Who does not understand that in paying such heavy tribute to the world, something colossal, almost priceless, has been lost forever? Something which the lives of all our objects in captivity have witnessed, just as it has been witnessed by all those of us incarcerated in the prison landscapes of yesterday and today?

Who does not understand that the appropriation of African treasure on such a massive scale constitutes an immense, almost incalculable loss? Who does not understand that such a loss could not be compensated with mere financial indemnification, given that this loss is the draining of our ability to create worlds, to create other figures of common humanity?



An intractable racist superiority complex

In spite of appearances, history has never been a simple question of power and force.

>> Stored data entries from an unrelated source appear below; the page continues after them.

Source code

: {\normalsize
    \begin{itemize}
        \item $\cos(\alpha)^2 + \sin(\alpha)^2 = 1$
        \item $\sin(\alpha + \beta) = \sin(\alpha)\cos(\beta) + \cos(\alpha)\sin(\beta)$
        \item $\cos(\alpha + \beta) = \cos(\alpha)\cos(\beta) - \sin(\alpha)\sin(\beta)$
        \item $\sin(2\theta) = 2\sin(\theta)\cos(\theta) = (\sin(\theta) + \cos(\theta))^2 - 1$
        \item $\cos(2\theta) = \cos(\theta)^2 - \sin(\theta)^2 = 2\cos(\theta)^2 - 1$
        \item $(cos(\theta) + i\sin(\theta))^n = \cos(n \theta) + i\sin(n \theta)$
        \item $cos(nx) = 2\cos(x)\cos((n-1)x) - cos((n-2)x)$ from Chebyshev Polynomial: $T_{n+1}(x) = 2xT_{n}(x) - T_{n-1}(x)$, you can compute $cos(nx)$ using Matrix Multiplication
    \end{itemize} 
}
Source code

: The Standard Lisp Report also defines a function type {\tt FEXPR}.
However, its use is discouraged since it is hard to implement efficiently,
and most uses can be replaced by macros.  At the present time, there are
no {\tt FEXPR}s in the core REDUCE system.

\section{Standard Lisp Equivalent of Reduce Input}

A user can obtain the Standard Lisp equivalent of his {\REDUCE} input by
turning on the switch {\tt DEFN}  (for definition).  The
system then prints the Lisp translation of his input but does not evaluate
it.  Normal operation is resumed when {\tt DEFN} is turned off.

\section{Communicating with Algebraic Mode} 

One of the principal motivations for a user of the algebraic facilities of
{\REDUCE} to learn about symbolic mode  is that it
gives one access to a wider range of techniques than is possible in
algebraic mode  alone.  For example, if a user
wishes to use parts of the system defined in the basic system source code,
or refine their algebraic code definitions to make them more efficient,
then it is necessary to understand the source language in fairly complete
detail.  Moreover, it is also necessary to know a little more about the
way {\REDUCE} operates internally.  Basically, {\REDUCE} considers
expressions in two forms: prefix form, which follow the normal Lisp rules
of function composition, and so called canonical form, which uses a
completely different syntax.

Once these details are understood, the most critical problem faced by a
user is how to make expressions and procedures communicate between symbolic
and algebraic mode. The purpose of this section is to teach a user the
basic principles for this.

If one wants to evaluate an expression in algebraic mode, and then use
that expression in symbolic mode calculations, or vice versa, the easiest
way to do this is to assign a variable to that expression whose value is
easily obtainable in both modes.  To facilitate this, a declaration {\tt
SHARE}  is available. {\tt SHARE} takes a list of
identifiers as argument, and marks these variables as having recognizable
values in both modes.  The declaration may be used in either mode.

Thus, there is no more powerful nor enduring force than the truth. The truth is that Europe has taken something from us, which it will never be able to return. We will learn to live with this loss. Europe, for its part, must learn to accept its deeds, this shady part of out common history, which it seeks to relieve itself. But if new links are to be forged, it must honour the truth for the truth is the midwife of responsibility. This debt of truth cannot be erased.

The time for sidestepping, procrastination and political schizophrenia has passed. For one cannot, on the one hand, turn the page, close a dubious chapter and move on in the relation with Africa while, on the other hand, confiscating its objects and thereby sustaining an intractable racist superiority complex, which appears to be undergoing a thorough revival all over the globe.

Moreover, one cannot, on the one hand, confiscate these works while on the other hand claiming that they are a burden for museums, that their preservation is expensive and that they are of no interest to anyone anyway.

One must make up ones mind.

Restitution can be neither a merely charitable nor benevolent gesture. The restitution of African objects to Africans is an obligation, the beginning of a new system of circulation, without conditions and on the whole planet, of the general heritage of humanity.



Achille Mbembe is a Cameroonian philosopher, political theorist and public intellectual. Since 2001 he is a Research Professor of History and Politics at the Wits Institute for Social and Economic Research in Johannesburg, South Africa and a Visiting Professor in the Department of Romance Studies at the Franklin Humanities Institute, Duke University. He has also held appointments and fellowships at Columbia University, Berkeley, Yale University, the University of California and Harvard University.

Achille Mbembe’s research interests lie in the social sciences and African history and politics. More precisely, Mbembe investigates the “postcolony” that comes after decolonization. He is especially interested in the emergence of “Afro-cosmopolitan culture”. Among Mbembe’s most important works are: Les jeunes et l’ordre politique en Afrique noire (1985); La naissance du maquis dans le Sud-Cameroun (1920-1960); Histoire des usages de la raison en colonie (1996); De la postcolonie. Essai sur l’imagination politique dans l’Afrique contemporaine (2000); Sortir de la grande nuit : Essai sur l’Afrique décolonisée (2003); Critique de la raison nègre (2013). His seminal work De la postcolonie. Essai sur l’imagination politique dans l’Afrique contemporaine (On the Postcolony) was translated into English in 2001 and published by the University of California Press.